Harry Truman signing the Foreign Assistance Act of 1948

Aid law: what is it good for?

By Robin Davies and Camilla Burkot
1 July 2016

The Australian Labor Party has said that, if elected, it will introduce legislation to specify the objectives of Australian aid, provide for rigour in its evaluation and ensure transparency in its reporting.

Labor’s mooted legislation could be expected to have something in common with the various bills for a Foreign Aid Accountability and Transparency Act that have recently been presented to, but so far failed to emerge from, the US Congress (the most recent is here). [Update: since this post was published, the US Foreign Aid Accountability and Transparency Act was passed and signed into law — read more here]. It might also borrow from the aid transparency and accountability legislation that has previously been enacted by several donor countries, or from relevant sections of other countries’ umbrella aid legislation.

This is not the first time that aid law of broadly this type has been proposed for Australia—the idea comes up from time to time, and appeals strongly to the Australian Greens. They pursued broad, UK-style legislation in 2013 and gender-related legislation in 2015, and their 2016 election platform includes a commitment to quite extensive legislation that would, among other things, establish an independent aid agency.

But is aid legislation needed at all? If so, for what in particular? If not, is it at least harmless?

A new Development Policy Centre Policy Brief  [pdf] examines precedents in Australian law and overseas, and argues that there is a case for legislation, provided it is tightly focused in certain ways and avoids inscribing aid allocation criteria and executive-branch administrative arrangements into law. Key areas for legislation should be transparency and monitoring and evaluation. However, no other donor to date has actually done a good job of translating sensible requirements in these areas into law.

Peer context: turning paper into rock

The main donor countries are divided, not quite equally, between those in which aid policy is controlled by the executive branch of government and those in which it is, to some significant degree, written into law and therefore at least theoretically constrained by the legislature. The most significant pieces of overseas legislation are collected here, and summarised in the Policy Brief.
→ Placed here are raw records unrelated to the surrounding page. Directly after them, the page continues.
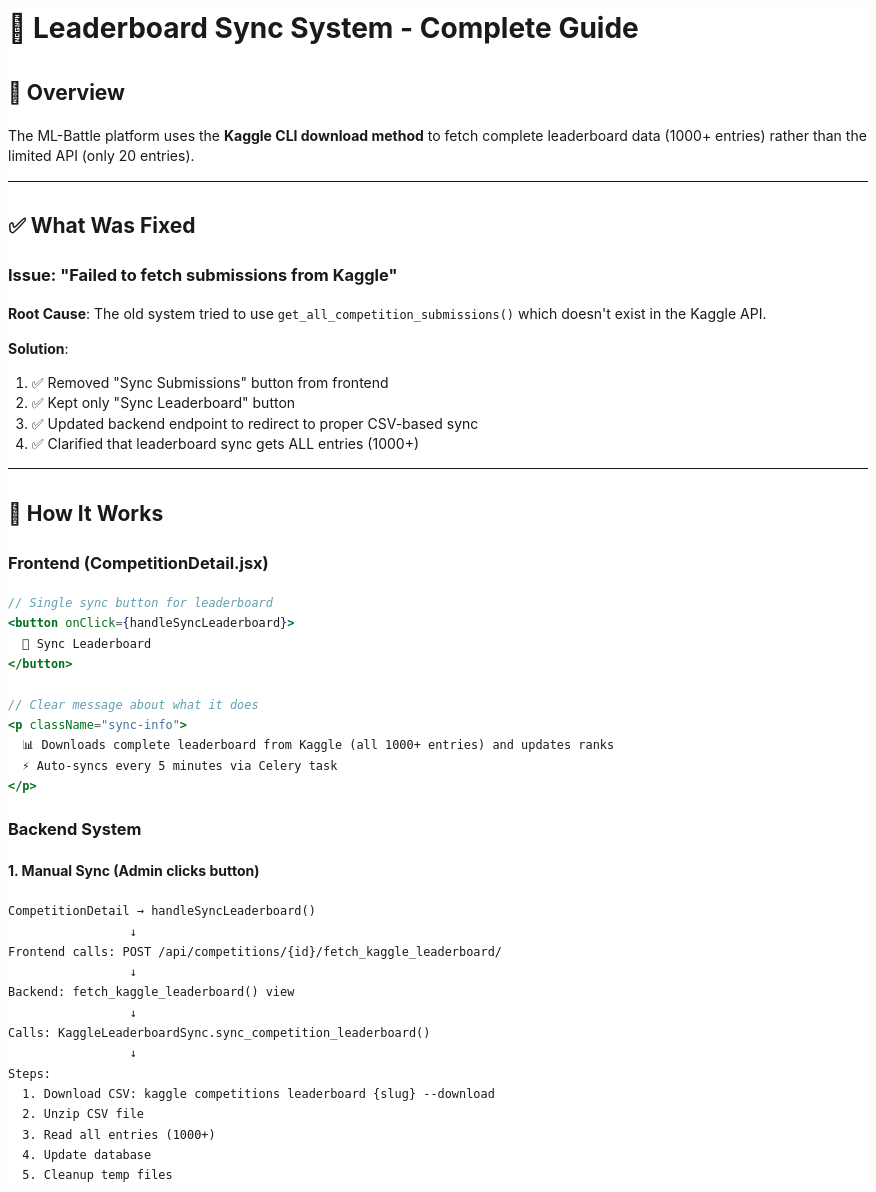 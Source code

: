 # 🔧 Leaderboard Sync System - Complete Guide

## 🎯 Overview

The ML-Battle platform uses the **Kaggle CLI download method** to fetch complete leaderboard data (1000+ entries) rather than the limited API (only 20 entries).

---

## ✅ What Was Fixed

### **Issue**: "Failed to fetch submissions from Kaggle"

**Root Cause**: The old system tried to use `get_all_competition_submissions()` which doesn't exist in the Kaggle API.

**Solution**: 
1. ✅ Removed "Sync Submissions" button from frontend
2. ✅ Kept only "Sync Leaderboard" button
3. ✅ Updated backend endpoint to redirect to proper CSV-based sync
4. ✅ Clarified that leaderboard sync gets ALL entries (1000+)

---

## 🚀 How It Works

### **Frontend (CompetitionDetail.jsx)**

```jsx
// Single sync button for leaderboard
<button onClick={handleSyncLeaderboard}>
  🔄 Sync Leaderboard
</button>

// Clear message about what it does
<p className="sync-info">
  📊 Downloads complete leaderboard from Kaggle (all 1000+ entries) and updates ranks
  ⚡ Auto-syncs every 5 minutes via Celery task
</p>
```

### **Backend System**

#### 1. **Manual Sync** (Admin clicks button)
```
CompetitionDetail → handleSyncLeaderboard()
                 ↓
Frontend calls: POST /api/competitions/{id}/fetch_kaggle_leaderboard/
                 ↓
Backend: fetch_kaggle_leaderboard() view
                 ↓
Calls: KaggleLeaderboardSync.sync_competition_leaderboard()
                 ↓
Steps:
  1. Download CSV: kaggle competitions leaderboard {slug} --download
  2. Unzip CSV file
  3. Read all entries (1000+)
  4. Update database
  5. Cleanup temp files
```
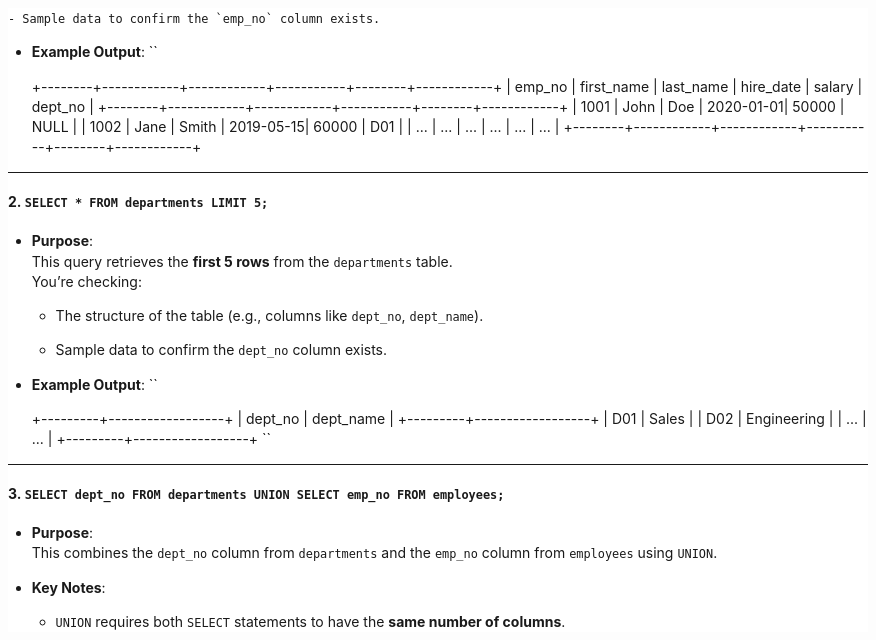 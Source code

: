     - Sample data to confirm the `emp_no` column exists.
        
- **Example Output**:
``
    
    +--------+------------+------------+-----------+--------+------------+
    | emp_no | first_name | last_name  | hire_date | salary | dept_no    |
    +--------+------------+------------+-----------+--------+------------+
    | 1001   | John       | Doe        | 2020-01-01| 50000  | NULL       |
    | 1002   | Jane       | Smith      | 2019-05-15| 60000  | D01        |
    | ...    | ...        | ...        | ...       | ...    | ...        |
    +--------+------------+------------+-----------+--------+------------+
    

---

#### **2. `SELECT * FROM departments LIMIT 5;`**

- **Purpose**:  
    This query retrieves the **first 5 rows** from the `departments` table.  
    You’re checking:
    
    - The structure of the table (e.g., columns like `dept_no`, `dept_name`).
        
    - Sample data to confirm the `dept_no` column exists.
        
- **Example Output**:
``
    
    +---------+------------------+
    | dept_no | dept_name        |
    +---------+------------------+
    | D01     | Sales            |
    | D02     | Engineering      |
    | ...     | ...              |
    +---------+------------------+
``
    

---

#### **3. `SELECT dept_no FROM departments UNION SELECT emp_no FROM employees;`**

- **Purpose**:  
    This combines the `dept_no` column from `departments` and the `emp_no` column from `employees` using `UNION`.
    
- **Key Notes**:
    
    - `UNION` requires both `SELECT` statements to have the **same number of columns**.
         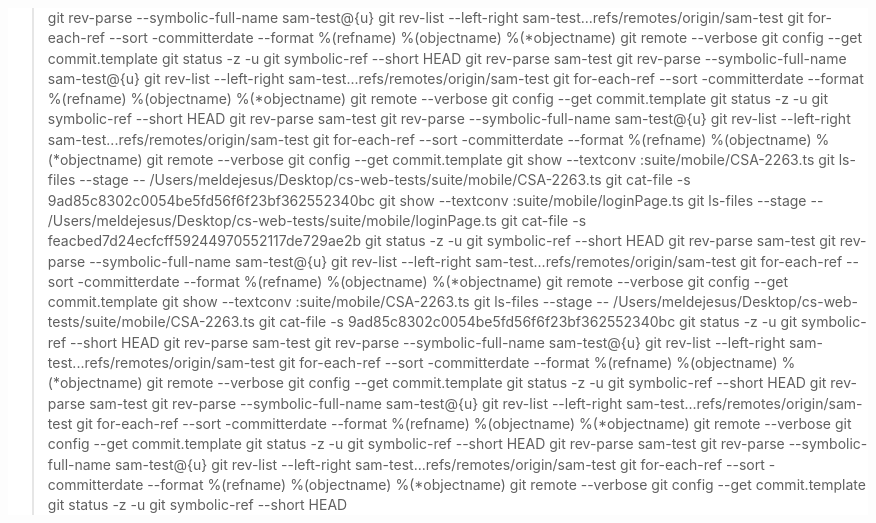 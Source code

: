 > git rev-parse --symbolic-full-name sam-test@{u}
> git rev-list --left-right sam-test...refs/remotes/origin/sam-test
> git for-each-ref --sort -committerdate --format %(refname) %(objectname) %(*objectname)
> git remote --verbose
> git config --get commit.template
> git status -z -u
> git symbolic-ref --short HEAD
> git rev-parse sam-test
> git rev-parse --symbolic-full-name sam-test@{u}
> git rev-list --left-right sam-test...refs/remotes/origin/sam-test
> git for-each-ref --sort -committerdate --format %(refname) %(objectname) %(*objectname)
> git remote --verbose
> git config --get commit.template
> git status -z -u
> git symbolic-ref --short HEAD
> git rev-parse sam-test
> git rev-parse --symbolic-full-name sam-test@{u}
> git rev-list --left-right sam-test...refs/remotes/origin/sam-test
> git for-each-ref --sort -committerdate --format %(refname) %(objectname) %(*objectname)
> git remote --verbose
> git config --get commit.template
> git show --textconv :suite/mobile/CSA-2263.ts
> git ls-files --stage -- /Users/meldejesus/Desktop/cs-web-tests/suite/mobile/CSA-2263.ts
> git cat-file -s 9ad85c8302c0054be5fd56f6f23bf362552340bc
> git show --textconv :suite/mobile/loginPage.ts
> git ls-files --stage -- /Users/meldejesus/Desktop/cs-web-tests/suite/mobile/loginPage.ts
> git cat-file -s feacbed7d24ecfcff59244970552117de729ae2b
> git status -z -u
> git symbolic-ref --short HEAD
> git rev-parse sam-test
> git rev-parse --symbolic-full-name sam-test@{u}
> git rev-list --left-right sam-test...refs/remotes/origin/sam-test
> git for-each-ref --sort -committerdate --format %(refname) %(objectname) %(*objectname)
> git remote --verbose
> git config --get commit.template
> git show --textconv :suite/mobile/CSA-2263.ts
> git ls-files --stage -- /Users/meldejesus/Desktop/cs-web-tests/suite/mobile/CSA-2263.ts
> git cat-file -s 9ad85c8302c0054be5fd56f6f23bf362552340bc
> git status -z -u
> git symbolic-ref --short HEAD
> git rev-parse sam-test
> git rev-parse --symbolic-full-name sam-test@{u}
> git rev-list --left-right sam-test...refs/remotes/origin/sam-test
> git for-each-ref --sort -committerdate --format %(refname) %(objectname) %(*objectname)
> git remote --verbose
> git config --get commit.template
> git status -z -u
> git symbolic-ref --short HEAD
> git rev-parse sam-test
> git rev-parse --symbolic-full-name sam-test@{u}
> git rev-list --left-right sam-test...refs/remotes/origin/sam-test
> git for-each-ref --sort -committerdate --format %(refname) %(objectname) %(*objectname)
> git remote --verbose
> git config --get commit.template
> git status -z -u
> git symbolic-ref --short HEAD
> git rev-parse sam-test
> git rev-parse --symbolic-full-name sam-test@{u}
> git rev-list --left-right sam-test...refs/remotes/origin/sam-test
> git for-each-ref --sort -committerdate --format %(refname) %(objectname) %(*objectname)
> git remote --verbose
> git config --get commit.template
> git status -z -u
> git symbolic-ref --short HEAD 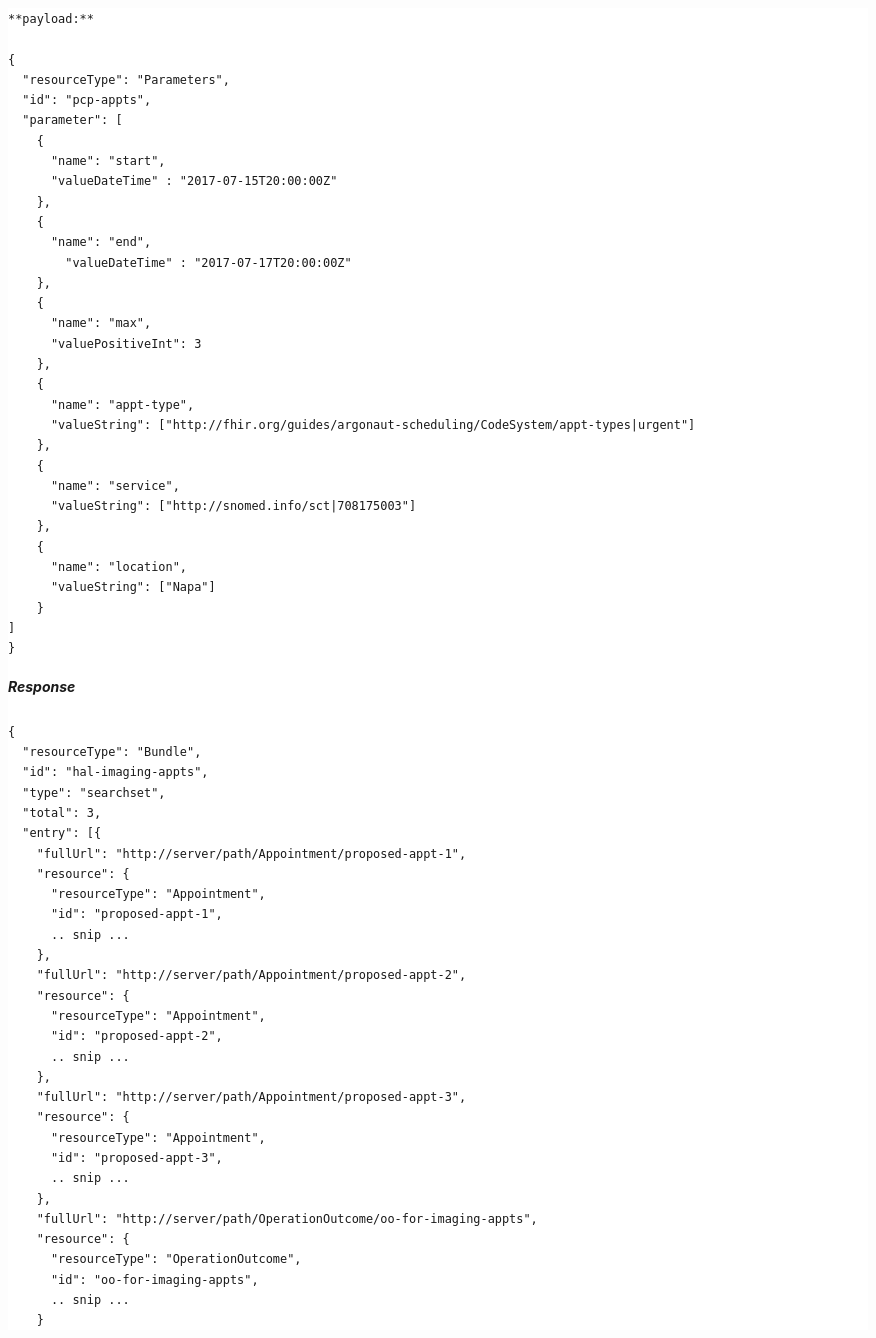     **payload:**

    {
      "resourceType": "Parameters",
      "id": "pcp-appts",
      "parameter": [
        {
          "name": "start",
          "valueDateTime" : "2017-07-15T20:00:00Z"
        },
        {
          "name": "end",
            "valueDateTime" : "2017-07-17T20:00:00Z"
        },
        {
          "name": "max",
          "valuePositiveInt": 3
        },
        {
          "name": "appt-type",
          "valueString": ["http://fhir.org/guides/argonaut-scheduling/CodeSystem/appt-types|urgent"]
        },
        {
          "name": "service",
          "valueString": ["http://snomed.info/sct|708175003"]
        },
        {
          "name": "location",
          "valueString": ["Napa"]
        }
    ]
    }

##### Response

    {
      "resourceType": "Bundle",
      "id": "hal-imaging-appts",
      "type": "searchset",
      "total": 3,
      "entry": [{
        "fullUrl": "http://server/path/Appointment/proposed-appt-1",
        "resource": {
          "resourceType": "Appointment",
          "id": "proposed-appt-1",
          .. snip ...
        },
        "fullUrl": "http://server/path/Appointment/proposed-appt-2",
        "resource": {
          "resourceType": "Appointment",
          "id": "proposed-appt-2",
          .. snip ...
        },
        "fullUrl": "http://server/path/Appointment/proposed-appt-3",
        "resource": {
          "resourceType": "Appointment",
          "id": "proposed-appt-3",
          .. snip ...
        },
        "fullUrl": "http://server/path/OperationOutcome/oo-for-imaging-appts",
        "resource": {
          "resourceType": "OperationOutcome",
          "id": "oo-for-imaging-appts",
          .. snip ...
        }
Among the four largest aid donors, the United States and the United Kingdom have plenty of aid law; Japan and Germany have none of any consequence. Of the 21 main OECD donors, nine have enacted some significant piece of aid legislation.[1] Most recently, the governments of France and Italy both put in place overarching legislative frameworks for their aid efforts in 2014, and the UK government legislated its commitment to meet the UN’s 0.7% target for Official Development Assistance (ODA) as a proportion of Gross National Income (GNI) from 2015.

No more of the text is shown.